Water ices are merely compositions comprising mainly water, typically also with sugar, colour, flavouring and stabilisers. Sorbets are aerated water ices. They contain no fat.
It is known to produce extruded ice confections which contain less fat than conventional ice-creams but unlike water ices/sorbets, they are not fat-free. This kind of product is typically prepared by making a mixture of the ingredients somewhat above freezing, for example at around 5° C. and then they are chilled to about −7° C. by a standard ice cream freezer followed by a further freezing step in a hardening tunnel to −18° C. or lower. It is also necessary for these products to be aerated prior to extrusion. Typically, they contain around 15% by weight of sugar and around 5% by weight of fat
A commercial ice making machine of the kind used to produce granular ice or small chips or blocks of ice typically consists of a chilled barrel through which runs a screw transporter, e.g. as disclosed in U.S. Pat. No. 3,678,702 or U.S. Pat. No. 6,134,908. Water is fed into one end of the barrel wherein it is frozen and the resultant ice transported to an exit die where the screw chips-off pieces of ice at a temperature of typically, around −1° C.
It is also known to extrude pure ice which has been pre-formed as a block, using a so-called ‘Instron” machine by forcing the block into a die of progressively narrowing internal diameter, whereby the resultant pressure melts the outside of the block but which then re-freezes to produce a continuous ice extrusion through the exit orifice.

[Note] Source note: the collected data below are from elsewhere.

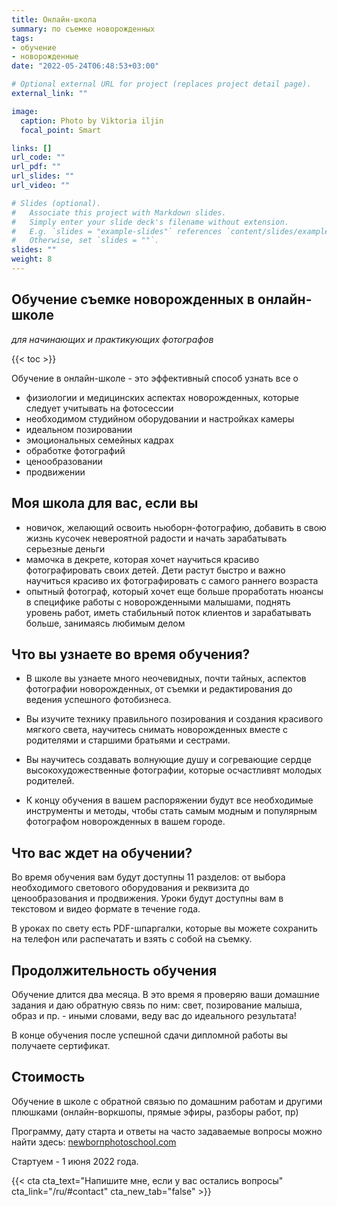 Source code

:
 ```yaml
---
title: Онлайн-школа
summary: по съемке новорожденных
tags:
- обучение 
- новорожденные
date: "2022-05-24T06:48:53+03:00"

# Optional external URL for project (replaces project detail page).
external_link: ""

image:
  caption: Photo by Viktoria iljin
  focal_point: Smart

links: []
url_code: ""
url_pdf: ""
url_slides: ""
url_video: ""

# Slides (optional).
#   Associate this project with Markdown slides.
#   Simply enter your slide deck's filename without extension.
#   E.g. `slides = "example-slides"` references `content/slides/example-slides.md`.
#   Otherwise, set `slides = ""`.
slides: ""
weight: 8
---
```

## Обучение съемке новорожденных в онлайн-школе
_для начинающих и практикующих фотографов_

{{< toc >}}

Обучение в онлайн-школе - это эффективный способ узнать все о

- физиологии и медицинских аспектах новорожденных, которые следует учитывать на фотосессии
- необходимом студийном оборудовании и настройках камеры
- идеальном позировании 
- эмоциональных семейных кадрах
- обработке фотографий
- ценообразовании
- продвижении

## Моя школа для вас, если вы
- новичок, желающий освоить ньюборн-фотографию, добавить в свою жизнь кусочек невероятной радости и начать зарабатывать серьезные деньги
- мамочка в декрете, которая хочет научиться красиво фотографировать своих детей. Дети растут быстро и важно научиться красиво их фотографировать с самого раннего возраста
- опытный фотограф, который хочет еще больше проработать нюансы в специфике работы с новорожденными малышами, поднять уровень работ, иметь стабильный поток клиентов и зарабатывать больше, занимаясь любимым делом

## Что вы узнаете во время обучения?
- В школе вы узнаете много неочевидных, почти тайных, аспектов фотографии новорожденных, от съемки и редактирования до ведения успешного фотобизнеса.

- Вы изучите технику правильного позирования и создания красивого мягкого света, научитесь снимать новорожденных вместе с родителями и старшими братьями и сестрами.

- Вы научитесь создавать волнующие душу и согревающие сердце высокохудожественные фотографии, которые осчастливят молодых родителей.

- К концу обучения в вашем распоряжении будут все необходимые инструменты и методы, чтобы стать самым модным и популярным фотографом новорожденных в вашем городе.

## Что вас ждет на обучении?
Во время обучения вам будут доступны 11 разделов: от выбора необходимого светового оборудования и реквизита до ценообразования и продвижения. Уроки будут доступны вам в текстовом и видео формате в течение года. 

В уроках по свету есть PDF-шпаргалки, которые вы можете сохранить на телефон или распечатать и взять с собой на съемку. 

## Продолжительность обучения
Обучение длится два месяца. В это время я проверяю ваши домашние задания и даю обратную связь по ним: свет, позирование малыша, образ и пр. - иными словами, веду вас до идеального результата!

В конце обучения после успешной сдачи дипломной работы вы получаете сертификат.

## Стоимость
Обучение в школе с обратной связью по домашним работам и другими плюшками (онлайн-воркшопы, прямые эфиры, разборы работ, пр)

Программу, дату старта и ответы на часто задаваемые вопросы можно найти здесь: [newbornphotoschool.com](https://newbornphotoschool.com/)

Стартуем - 1 июня 2022 года.

{{< cta cta_text="Напишите мне, если у вас остались вопросы" cta_link="/ru/#contact" cta_new_tab="false" >}}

U.S. Pat. No. 6,120,813 discloses “extrusion” of a fat free aerated water ice at temperatures around −5° C. from a scraped surface heat exchanger (a standard ice cream freezer). However, extrusion only refers to product exiting the heat exchanger under its own weight and/or under pressure of the incoming mixture which is to be frozen. The heat exchanger itself does not produce any force to extrude product. The resultant product is relatively soft.
US-A-2005/0214416 discloses extrusion of ice cream from a twin screw extruder, the product then being cut up and shaped into balls. It also describes that sorbets can be made in this way (when the extrusion temperature is preferably −16 to −20° C.). This kind of product is also relatively soft and has the consistency of an ice slush. US-A-2005/0214416 teaching is limited to an extruded material with a pasty consistency, while not giving any definition of what is meant by “pasty”. Secondly aeration at a level of 80% to 120% is needed and thirdly water ice composition is excluded. All these differences indicate that the extrusion process is only capable of processing soft/pasty material.

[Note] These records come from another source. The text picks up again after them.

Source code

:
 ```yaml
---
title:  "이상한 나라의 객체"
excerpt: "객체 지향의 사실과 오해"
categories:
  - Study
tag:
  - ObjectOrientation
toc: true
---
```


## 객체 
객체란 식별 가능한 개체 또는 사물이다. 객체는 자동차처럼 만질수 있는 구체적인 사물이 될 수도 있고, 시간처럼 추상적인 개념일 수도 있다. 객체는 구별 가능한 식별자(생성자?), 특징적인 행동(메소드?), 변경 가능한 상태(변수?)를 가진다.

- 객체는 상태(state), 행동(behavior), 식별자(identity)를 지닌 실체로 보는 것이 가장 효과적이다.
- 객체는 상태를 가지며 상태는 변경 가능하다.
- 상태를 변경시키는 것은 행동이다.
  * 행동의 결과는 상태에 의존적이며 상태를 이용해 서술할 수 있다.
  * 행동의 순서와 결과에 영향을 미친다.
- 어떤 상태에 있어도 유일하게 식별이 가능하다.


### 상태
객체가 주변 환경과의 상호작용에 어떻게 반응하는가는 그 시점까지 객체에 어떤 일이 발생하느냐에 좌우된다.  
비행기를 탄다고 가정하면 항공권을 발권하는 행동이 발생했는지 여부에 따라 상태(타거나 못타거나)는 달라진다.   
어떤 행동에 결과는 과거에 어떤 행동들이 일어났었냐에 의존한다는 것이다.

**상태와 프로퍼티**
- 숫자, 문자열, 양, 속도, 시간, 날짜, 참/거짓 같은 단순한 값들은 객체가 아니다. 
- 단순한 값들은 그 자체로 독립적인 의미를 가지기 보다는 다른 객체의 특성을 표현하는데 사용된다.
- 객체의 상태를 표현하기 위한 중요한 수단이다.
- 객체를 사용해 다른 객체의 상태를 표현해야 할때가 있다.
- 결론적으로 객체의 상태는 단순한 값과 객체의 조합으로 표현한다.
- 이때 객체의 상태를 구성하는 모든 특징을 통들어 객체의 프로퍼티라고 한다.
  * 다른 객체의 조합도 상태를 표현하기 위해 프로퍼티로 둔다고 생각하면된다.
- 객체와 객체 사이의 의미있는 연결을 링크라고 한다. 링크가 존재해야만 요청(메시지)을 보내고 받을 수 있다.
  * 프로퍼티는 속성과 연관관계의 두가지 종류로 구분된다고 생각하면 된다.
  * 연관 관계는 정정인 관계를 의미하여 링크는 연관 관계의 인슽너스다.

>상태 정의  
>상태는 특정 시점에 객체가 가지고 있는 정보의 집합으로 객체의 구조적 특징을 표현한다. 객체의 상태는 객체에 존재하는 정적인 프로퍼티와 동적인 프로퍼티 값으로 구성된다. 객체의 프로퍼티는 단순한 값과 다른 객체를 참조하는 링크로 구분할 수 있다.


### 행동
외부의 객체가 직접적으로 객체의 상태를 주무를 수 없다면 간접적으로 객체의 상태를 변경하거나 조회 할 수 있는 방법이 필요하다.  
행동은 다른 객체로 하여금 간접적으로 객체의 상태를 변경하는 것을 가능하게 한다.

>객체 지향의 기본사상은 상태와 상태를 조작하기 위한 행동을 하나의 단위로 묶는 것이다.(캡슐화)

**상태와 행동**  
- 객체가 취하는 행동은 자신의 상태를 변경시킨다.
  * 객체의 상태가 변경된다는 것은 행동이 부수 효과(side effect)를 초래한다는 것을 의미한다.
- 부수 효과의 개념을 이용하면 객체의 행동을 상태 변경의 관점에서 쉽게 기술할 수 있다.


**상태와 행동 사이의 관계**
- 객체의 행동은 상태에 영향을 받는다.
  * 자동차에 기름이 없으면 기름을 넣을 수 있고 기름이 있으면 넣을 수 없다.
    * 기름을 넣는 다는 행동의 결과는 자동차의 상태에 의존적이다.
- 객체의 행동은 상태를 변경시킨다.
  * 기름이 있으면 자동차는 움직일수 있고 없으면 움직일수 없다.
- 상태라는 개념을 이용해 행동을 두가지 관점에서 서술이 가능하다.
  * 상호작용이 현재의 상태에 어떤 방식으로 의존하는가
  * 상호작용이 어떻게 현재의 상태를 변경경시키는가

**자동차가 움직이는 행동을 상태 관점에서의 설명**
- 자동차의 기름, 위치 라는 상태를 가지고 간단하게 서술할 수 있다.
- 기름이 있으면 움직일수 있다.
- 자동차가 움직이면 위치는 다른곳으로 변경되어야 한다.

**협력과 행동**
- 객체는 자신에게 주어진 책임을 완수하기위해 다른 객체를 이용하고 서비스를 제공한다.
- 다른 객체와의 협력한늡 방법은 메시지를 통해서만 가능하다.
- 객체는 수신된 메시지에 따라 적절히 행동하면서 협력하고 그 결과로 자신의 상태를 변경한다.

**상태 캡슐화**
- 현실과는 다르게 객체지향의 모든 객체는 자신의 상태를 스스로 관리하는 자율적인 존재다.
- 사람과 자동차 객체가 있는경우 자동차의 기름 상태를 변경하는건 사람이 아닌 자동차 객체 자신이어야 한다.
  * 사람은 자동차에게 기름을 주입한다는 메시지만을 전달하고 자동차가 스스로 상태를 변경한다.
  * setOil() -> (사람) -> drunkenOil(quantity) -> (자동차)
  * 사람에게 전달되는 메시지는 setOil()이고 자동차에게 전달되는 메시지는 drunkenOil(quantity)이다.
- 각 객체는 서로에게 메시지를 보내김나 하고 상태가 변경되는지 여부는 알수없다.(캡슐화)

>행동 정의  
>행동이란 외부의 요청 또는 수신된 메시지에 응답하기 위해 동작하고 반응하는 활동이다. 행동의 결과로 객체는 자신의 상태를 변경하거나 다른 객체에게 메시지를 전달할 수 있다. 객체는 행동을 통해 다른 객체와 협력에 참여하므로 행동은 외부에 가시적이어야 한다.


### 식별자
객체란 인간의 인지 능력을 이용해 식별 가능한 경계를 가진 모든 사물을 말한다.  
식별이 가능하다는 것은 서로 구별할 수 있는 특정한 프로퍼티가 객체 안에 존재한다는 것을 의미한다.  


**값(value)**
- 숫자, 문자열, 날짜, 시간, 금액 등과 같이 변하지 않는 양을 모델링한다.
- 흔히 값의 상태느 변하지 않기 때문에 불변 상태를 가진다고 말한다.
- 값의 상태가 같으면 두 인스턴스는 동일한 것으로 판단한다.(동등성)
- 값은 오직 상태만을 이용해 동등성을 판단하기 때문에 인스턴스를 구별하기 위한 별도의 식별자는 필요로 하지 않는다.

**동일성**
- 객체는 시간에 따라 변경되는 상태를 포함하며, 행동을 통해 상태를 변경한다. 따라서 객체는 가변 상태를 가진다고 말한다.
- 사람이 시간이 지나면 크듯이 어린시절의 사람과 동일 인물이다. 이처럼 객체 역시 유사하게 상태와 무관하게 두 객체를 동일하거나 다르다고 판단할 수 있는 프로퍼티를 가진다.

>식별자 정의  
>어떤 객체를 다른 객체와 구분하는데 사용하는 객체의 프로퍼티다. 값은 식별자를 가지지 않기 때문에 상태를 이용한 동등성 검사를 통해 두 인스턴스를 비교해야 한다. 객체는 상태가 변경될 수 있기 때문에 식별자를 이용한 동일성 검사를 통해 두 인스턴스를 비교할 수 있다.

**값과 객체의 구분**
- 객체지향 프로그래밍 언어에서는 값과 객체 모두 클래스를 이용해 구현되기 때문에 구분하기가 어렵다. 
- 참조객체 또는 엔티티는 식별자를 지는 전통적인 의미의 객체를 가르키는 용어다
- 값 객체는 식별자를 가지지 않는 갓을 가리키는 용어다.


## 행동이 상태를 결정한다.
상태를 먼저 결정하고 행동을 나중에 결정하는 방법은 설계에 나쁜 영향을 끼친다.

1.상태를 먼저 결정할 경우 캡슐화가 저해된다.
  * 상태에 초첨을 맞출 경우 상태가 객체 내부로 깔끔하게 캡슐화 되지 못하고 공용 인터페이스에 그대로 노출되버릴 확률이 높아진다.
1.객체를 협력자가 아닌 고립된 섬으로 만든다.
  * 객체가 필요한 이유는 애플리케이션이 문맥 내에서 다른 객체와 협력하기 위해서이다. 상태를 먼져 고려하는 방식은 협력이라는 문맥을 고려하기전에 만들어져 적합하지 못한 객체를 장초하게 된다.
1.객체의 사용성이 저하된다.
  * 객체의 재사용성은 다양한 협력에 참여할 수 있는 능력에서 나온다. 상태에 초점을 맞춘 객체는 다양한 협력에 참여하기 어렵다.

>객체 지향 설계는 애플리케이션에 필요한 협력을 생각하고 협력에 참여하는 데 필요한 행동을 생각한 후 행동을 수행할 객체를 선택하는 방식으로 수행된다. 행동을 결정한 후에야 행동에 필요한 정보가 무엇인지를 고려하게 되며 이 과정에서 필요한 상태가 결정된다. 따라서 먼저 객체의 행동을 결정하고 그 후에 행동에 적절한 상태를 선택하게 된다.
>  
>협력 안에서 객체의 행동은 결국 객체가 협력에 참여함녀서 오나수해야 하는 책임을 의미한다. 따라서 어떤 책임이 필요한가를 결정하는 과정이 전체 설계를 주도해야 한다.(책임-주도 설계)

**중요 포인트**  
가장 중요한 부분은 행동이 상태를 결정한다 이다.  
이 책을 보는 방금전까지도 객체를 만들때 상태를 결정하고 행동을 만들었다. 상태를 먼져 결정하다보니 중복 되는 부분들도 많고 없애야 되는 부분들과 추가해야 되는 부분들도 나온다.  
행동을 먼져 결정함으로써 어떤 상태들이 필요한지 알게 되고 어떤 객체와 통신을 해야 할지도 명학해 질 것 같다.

U.S. Pat. No. 6,228,412 discloses a mono-screw extrusion process for manufacturing frozen aerated products, particularly ice cream. The products have a total solids content of at least 30%, much of which is sugars. Therefore the products are quite soft and do not contain high levels of ice.
U.S. Pat. No. 6,207,213 discloses the preparation of frozen concentrated milk by means of an extrusion process. The concentrated milk must have a solids content of at least 20%. This document does not relate to frozen confections.
The applicants have sought to devise a process whereby water-based frozen products with low fat content and high ice content can be produced by an extrusion process without the need for aeration. This has now been achieved by the present invention. The products so formed can be extruded as a relatively hard, unitary and continuous extrudate.